= Timmie Jean Lindsey =

First person to have silicone breast implants (1931–2025)

Timmie Jean Lindsey (October 12, 1931 – December 9, 2025) was an American housewife who was the first woman in the world to undergo plastic surgery for breast augmentation by means of silicone implants, in 1962.

At the time, she was 29 years old and the divorced mother of six children. Hoping to have a large tattoo removed from her chest, she visited a plastic surgeon at the Jefferson Davis Hospital in Houston. The surgeon, Frank Gerow, was one of a group working on the concept of breast implants, and was looking for patients to volunteer for the surgery. She told them she was more interested in having them work on her ears, and the surgeons agreed to do that procedure as well. The procedure went forward under the direction of Gerow and his colleague Thomas Cronin, and was deemed a success at the time. Lindsey kept fairly quiet about her breast enlargement for many years – one boyfriend never knew for example. It was only decades later that she told many of her friends and family about it.

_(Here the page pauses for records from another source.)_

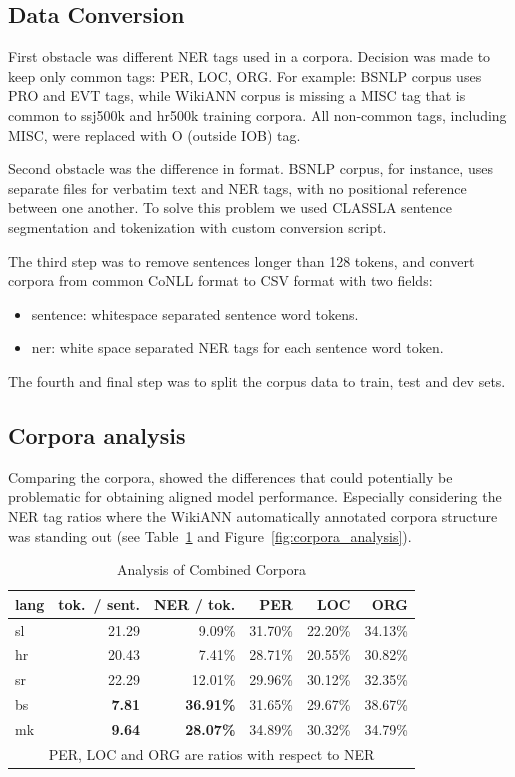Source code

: \documentclass[sigconf]{acmart}
\begin{document}
\subsection{Data Conversion}
\label{subsec:data-conversion}
First obstacle was different NER tags used in a corpora.
Decision was made to keep only common tags: PER, LOC, ORG\@.
For example: BSNLP corpus uses PRO and EVT tags, while WikiANN corpus is missing a MISC tag that is common to ssj500k and hr500k training corpora.
All non-common tags, including MISC, were replaced with O (outside IOB) tag.

Second obstacle was the difference in format.
BSNLP corpus, for instance, uses separate files for verbatim text and NER tags, with no positional reference between one another.
To solve this problem we used CLASSLA\cite{ljubesic-dobrovoljc-2019-neural} sentence segmentation and tokenization with custom conversion script.

The third step was to remove sentences longer than 128 tokens, and convert corpora from common CoNLL format to CSV format with two fields:
\begin{itemize}
  \item sentence: whitespace separated sentence word tokens.
  \item ner: white space separated NER tags for each sentence word token.
\end{itemize}

The fourth and final step was to split the corpus data to train, test and dev sets.

\subsection{Corpora analysis}
\label{subsec:corpora-analysis}
Comparing the corpora, showed the differences that could potentially be problematic for obtaining aligned model performance.
Especially considering the NER tag ratios where the WikiANN automatically annotated corpora structure was standing
out (see Table~\ref{tab:corpora_analysis} and Figure~\ref{fig:corpora_analysis}).
\begin{table}[H]
  \caption{Analysis of Combined Corpora}
  \label{tab:corpora_analysis}
  \begin{tabular}{lrrrrr}
    \toprule
    lang&tok.\ / sent.&NER / tok.&PER&LOC&ORG\\
    \midrule
    sl&21.29&9.09\%&31.70\%&22.20\%&34.13\%\\
    hr&20.43&7.41\%&28.71\%&20.55\%&30.82\%\\
    sr&22.29&12.01\%&29.96\%&30.12\%&32.35\%\\
    bs&\textbf{7.81}&\textbf{36.91\%}&31.65\%&29.67\%&38.67\%\\
    mk&\textbf{9.64}&\textbf{28.07\%}&34.89\%&30.32\%&34.79\%\\
    \bottomrule
    \multicolumn{6}{c}{PER, LOC and ORG are ratios with respect to NER}
  \end{tabular}
\end{table}
\end{document}
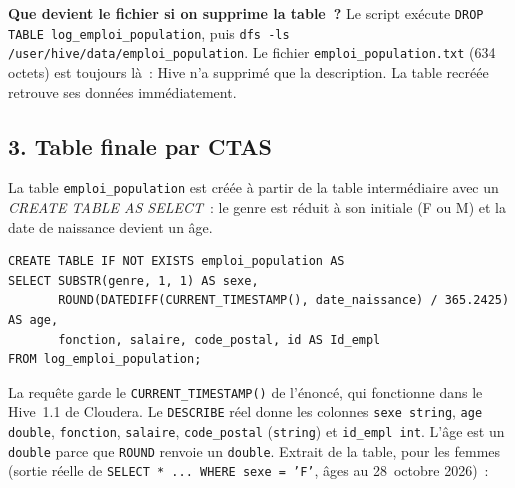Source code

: \noindent \textbf{Que devient le fichier si on supprime la table~?} Le script exécute \texttt{DROP TABLE log\_emploi\_population}, puis \texttt{dfs -ls /user/hive/data/emploi\_population}. Le fichier \texttt{emploi\_population.txt} (634 octets) est toujours là~: Hive n'a supprimé que la description. La table recréée retrouve ses données immédiatement.

\subsection*{3. Table finale par CTAS}
{}

\noindent La table \texttt{emploi\_population} est créée à partir de la table intermédiaire avec un \textit{CREATE TABLE AS SELECT}~: le genre est réduit à son initiale (F ou M) et la date de naissance devient un âge.

\begin{verbatim}
CREATE TABLE IF NOT EXISTS emploi_population AS
SELECT SUBSTR(genre, 1, 1) AS sexe,
       ROUND(DATEDIFF(CURRENT_TIMESTAMP(), date_naissance) / 365.2425) AS age,
       fonction, salaire, code_postal, id AS Id_empl
FROM log_emploi_population;
\end{verbatim}

\noindent La requête garde le \texttt{CURRENT\_TIMESTAMP()} de l'énoncé, qui fonctionne dans le Hive~1.1 de Cloudera. Le \texttt{DESCRIBE} réel donne les colonnes \texttt{sexe string}, \texttt{age double}, \texttt{fonction}, \texttt{salaire}, \texttt{code\_postal} (\texttt{string}) et \texttt{id\_empl int}. L'âge est un \texttt{double} parce que \texttt{ROUND} renvoie un \texttt{double}. Extrait de la table, pour les femmes (sortie réelle de \texttt{SELECT * ... WHERE sexe = 'F'}, âges au 28~octobre 2026)~:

Fifty years later, Lindsey still had her original implants and reported general satisfaction with the procedure, despite pains and other concerns over the years. She never joined the groups of women (including several of her own relatives) who filed lawsuits about health problems associated with the implants, although she reported having experienced many of those problems.

Lindsey died on December 9, 2025, at the age of 94.